Problem - For the word "const", work out how many lines in the records below contain it and state that count alone.

[Raw data — start]

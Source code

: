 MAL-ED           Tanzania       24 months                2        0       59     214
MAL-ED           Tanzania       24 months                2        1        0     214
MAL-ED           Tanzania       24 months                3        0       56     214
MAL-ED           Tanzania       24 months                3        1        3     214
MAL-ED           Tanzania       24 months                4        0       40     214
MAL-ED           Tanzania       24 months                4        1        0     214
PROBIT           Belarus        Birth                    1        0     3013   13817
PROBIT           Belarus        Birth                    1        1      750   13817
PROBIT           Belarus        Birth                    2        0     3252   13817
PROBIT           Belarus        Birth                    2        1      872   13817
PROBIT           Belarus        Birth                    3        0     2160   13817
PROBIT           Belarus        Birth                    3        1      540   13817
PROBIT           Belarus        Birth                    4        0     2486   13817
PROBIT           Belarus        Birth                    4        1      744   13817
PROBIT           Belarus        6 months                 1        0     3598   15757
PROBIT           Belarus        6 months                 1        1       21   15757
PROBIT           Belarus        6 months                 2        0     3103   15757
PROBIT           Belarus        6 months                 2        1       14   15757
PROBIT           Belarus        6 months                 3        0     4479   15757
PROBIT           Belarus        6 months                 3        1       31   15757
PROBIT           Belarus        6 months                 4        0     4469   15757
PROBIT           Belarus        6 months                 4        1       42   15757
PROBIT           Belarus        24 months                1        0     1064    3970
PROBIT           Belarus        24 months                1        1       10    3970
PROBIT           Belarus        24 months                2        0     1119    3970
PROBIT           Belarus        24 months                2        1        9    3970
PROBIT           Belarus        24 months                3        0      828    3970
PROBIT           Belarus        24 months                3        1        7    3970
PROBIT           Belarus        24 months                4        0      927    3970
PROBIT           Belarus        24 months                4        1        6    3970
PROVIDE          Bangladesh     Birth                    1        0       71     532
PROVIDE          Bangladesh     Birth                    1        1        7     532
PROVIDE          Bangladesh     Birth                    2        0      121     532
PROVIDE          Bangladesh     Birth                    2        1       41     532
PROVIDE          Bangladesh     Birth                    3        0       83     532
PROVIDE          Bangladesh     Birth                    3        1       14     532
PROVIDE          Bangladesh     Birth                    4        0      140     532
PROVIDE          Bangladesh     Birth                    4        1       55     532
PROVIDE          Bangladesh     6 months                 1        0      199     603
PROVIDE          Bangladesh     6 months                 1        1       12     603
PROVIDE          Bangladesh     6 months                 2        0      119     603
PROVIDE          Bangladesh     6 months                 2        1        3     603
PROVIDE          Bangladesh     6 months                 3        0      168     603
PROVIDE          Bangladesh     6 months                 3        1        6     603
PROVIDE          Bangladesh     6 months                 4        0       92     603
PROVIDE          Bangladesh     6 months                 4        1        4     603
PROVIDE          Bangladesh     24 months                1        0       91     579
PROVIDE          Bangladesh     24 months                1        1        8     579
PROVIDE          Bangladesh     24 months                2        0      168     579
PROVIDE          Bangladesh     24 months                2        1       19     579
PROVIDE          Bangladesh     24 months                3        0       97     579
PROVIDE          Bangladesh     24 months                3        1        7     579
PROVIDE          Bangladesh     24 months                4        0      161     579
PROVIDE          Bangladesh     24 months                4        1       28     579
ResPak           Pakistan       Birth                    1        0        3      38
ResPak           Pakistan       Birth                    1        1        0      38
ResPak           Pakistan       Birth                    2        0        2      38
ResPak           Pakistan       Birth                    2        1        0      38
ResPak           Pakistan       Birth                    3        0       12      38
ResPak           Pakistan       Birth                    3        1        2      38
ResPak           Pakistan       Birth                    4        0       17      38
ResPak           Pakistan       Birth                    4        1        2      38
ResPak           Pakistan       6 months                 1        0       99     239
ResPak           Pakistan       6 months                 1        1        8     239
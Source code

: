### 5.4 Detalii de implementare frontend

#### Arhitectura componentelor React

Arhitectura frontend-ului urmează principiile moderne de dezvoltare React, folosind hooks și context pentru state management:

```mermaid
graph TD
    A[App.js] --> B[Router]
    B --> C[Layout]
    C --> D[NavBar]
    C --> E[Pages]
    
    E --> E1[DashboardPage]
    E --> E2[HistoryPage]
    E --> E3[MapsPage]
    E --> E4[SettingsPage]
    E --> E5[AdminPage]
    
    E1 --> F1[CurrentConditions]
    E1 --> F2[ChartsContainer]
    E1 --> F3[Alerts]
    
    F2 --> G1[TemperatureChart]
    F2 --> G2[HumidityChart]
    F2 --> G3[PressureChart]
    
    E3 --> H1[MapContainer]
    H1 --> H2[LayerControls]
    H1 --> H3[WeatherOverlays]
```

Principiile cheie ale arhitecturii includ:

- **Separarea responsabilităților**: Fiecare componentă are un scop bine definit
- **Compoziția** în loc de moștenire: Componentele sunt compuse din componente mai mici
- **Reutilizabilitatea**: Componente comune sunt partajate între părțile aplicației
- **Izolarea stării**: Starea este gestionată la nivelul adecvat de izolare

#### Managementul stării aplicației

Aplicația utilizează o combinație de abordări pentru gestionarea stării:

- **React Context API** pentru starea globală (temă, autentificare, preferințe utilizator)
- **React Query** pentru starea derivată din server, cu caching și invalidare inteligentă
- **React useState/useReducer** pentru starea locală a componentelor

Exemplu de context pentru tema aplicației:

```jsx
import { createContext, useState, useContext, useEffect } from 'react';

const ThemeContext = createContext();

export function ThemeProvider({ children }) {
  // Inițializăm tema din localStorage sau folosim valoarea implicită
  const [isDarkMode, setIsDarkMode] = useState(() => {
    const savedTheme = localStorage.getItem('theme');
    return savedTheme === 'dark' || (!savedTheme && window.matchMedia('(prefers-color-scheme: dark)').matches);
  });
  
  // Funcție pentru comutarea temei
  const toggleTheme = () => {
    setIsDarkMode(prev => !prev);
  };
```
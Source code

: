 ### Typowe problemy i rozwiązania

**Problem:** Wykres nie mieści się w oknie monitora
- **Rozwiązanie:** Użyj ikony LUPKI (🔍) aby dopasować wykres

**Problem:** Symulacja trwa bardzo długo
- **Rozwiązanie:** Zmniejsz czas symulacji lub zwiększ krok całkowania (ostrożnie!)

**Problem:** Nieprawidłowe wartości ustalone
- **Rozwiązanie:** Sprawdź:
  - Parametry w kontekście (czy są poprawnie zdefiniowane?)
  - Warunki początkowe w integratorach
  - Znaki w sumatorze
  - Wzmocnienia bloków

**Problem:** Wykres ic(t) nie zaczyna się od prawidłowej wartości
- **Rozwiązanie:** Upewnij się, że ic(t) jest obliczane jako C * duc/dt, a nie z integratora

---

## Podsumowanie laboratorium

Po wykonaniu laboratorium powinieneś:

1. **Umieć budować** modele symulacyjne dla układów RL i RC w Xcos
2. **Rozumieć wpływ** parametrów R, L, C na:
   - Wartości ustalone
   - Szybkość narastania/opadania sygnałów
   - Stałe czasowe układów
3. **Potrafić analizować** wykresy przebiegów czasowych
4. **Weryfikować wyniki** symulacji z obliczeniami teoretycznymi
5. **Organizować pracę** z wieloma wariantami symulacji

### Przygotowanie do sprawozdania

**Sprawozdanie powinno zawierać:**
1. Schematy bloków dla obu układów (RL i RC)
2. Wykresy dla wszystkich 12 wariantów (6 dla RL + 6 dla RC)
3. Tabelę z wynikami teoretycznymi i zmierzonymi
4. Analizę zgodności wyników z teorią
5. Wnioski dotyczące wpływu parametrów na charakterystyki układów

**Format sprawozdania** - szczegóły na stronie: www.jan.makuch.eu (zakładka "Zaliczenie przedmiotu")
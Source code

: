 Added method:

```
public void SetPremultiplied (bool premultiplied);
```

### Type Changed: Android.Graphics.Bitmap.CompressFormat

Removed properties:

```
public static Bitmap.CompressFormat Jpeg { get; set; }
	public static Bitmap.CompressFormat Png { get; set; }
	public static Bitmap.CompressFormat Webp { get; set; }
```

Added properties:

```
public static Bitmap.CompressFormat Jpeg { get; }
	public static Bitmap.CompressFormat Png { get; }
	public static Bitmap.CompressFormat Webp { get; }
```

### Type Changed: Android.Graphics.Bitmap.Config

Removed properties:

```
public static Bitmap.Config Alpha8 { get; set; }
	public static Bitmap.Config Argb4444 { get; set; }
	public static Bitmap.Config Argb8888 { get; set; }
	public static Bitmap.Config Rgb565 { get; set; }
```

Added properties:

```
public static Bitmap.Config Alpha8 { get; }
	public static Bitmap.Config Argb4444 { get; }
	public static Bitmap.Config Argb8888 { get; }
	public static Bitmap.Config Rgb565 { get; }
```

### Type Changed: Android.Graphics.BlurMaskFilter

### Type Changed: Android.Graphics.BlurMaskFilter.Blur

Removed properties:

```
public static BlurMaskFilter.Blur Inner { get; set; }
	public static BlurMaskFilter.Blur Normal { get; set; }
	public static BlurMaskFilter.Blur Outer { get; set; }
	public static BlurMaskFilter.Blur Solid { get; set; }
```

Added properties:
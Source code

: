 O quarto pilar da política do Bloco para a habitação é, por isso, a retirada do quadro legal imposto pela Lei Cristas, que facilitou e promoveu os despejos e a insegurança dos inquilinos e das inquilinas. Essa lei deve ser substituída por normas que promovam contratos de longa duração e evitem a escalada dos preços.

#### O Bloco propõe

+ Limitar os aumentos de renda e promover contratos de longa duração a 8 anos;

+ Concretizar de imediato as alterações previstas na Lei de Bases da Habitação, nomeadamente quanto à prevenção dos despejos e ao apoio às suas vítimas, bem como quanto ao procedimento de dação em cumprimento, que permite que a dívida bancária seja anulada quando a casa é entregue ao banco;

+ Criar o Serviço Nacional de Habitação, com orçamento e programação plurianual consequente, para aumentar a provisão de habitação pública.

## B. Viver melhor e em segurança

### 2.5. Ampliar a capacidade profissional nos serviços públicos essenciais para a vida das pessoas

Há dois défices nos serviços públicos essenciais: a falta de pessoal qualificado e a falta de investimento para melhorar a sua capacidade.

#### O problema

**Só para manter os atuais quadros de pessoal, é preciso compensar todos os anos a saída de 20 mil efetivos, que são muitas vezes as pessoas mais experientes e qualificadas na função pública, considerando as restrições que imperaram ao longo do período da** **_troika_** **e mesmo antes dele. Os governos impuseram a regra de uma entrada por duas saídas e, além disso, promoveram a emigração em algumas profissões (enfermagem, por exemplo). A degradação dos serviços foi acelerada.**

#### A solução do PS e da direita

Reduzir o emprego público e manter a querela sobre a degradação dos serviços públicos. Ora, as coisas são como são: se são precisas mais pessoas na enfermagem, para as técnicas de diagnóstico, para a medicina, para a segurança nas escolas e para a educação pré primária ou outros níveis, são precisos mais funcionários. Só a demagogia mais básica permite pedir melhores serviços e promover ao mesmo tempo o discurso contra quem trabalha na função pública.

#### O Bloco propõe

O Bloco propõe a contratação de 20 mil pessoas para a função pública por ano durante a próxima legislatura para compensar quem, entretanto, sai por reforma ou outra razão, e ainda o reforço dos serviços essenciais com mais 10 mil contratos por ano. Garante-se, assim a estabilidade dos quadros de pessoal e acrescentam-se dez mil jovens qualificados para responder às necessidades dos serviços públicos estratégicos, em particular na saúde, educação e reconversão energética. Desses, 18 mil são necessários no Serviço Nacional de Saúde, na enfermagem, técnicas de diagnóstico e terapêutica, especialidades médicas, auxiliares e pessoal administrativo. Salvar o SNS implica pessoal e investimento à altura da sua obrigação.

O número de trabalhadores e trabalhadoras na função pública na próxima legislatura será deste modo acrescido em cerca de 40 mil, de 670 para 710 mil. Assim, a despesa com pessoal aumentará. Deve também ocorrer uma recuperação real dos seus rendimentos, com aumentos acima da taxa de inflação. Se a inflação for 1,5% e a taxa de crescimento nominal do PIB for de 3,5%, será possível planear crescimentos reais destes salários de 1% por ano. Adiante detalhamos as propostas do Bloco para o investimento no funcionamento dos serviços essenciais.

[Raw data — finish]

Task response - 4